-- WHAT IS EXPECTED --
In the entries below, filter for the word "width" and copy every matching line.

-- DATA FOR THE TASK --
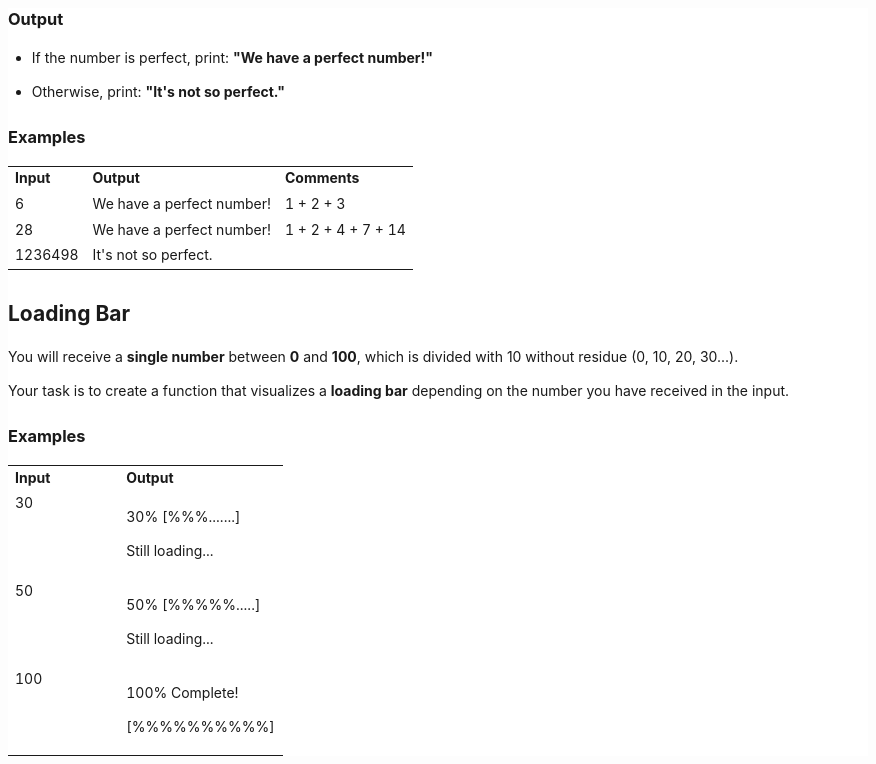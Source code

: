 ### Output

- If the number is perfect, print: **"We have a perfect number!"**

- Otherwise, print: **"It's not so perfect."**

### Examples

|           |                           |                    |
|-----------|---------------------------|--------------------|
| **Input** | **Output**                | **Comments**       |
| 6         | We have a perfect number! | 1 + 2 + 3          |
| 28        | We have a perfect number! | 1 + 2 + 4 + 7 + 14 |
| 1236498   | It's not so perfect.      |                    |

## Loading Bar

You will receive a **single number** between **0** and **100**, which is
divided with 10 without residue (0, 10, 20, 30...).

Your task is to create a function that visualizes a **loading bar**
depending on the number you have received in the input.

### Examples

<table>
<colgroup>
<col style="width: 40%" />
<col style="width: 59%" />
</colgroup>
<tbody>
<tr class="odd">
<td><strong>Input</strong></td>
<td><strong>Output</strong></td>
</tr>
<tr class="even">
<td>30</td>
<td><p>30% [%%%.......]</p>
<p>Still loading...</p></td>
</tr>
<tr class="odd">
<td>50</td>
<td><p>50% [%%%%%.....]</p>
<p>Still loading...</p></td>
</tr>
<tr class="even">
<td>100</td>
<td><p>100% Complete!</p>
<p>[%%%%%%%%%%]</p></td>
</tr>
</tbody>
</table>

-- TASK OUTPUT --
<col style="width: 40%" />
<col style="width: 59%" />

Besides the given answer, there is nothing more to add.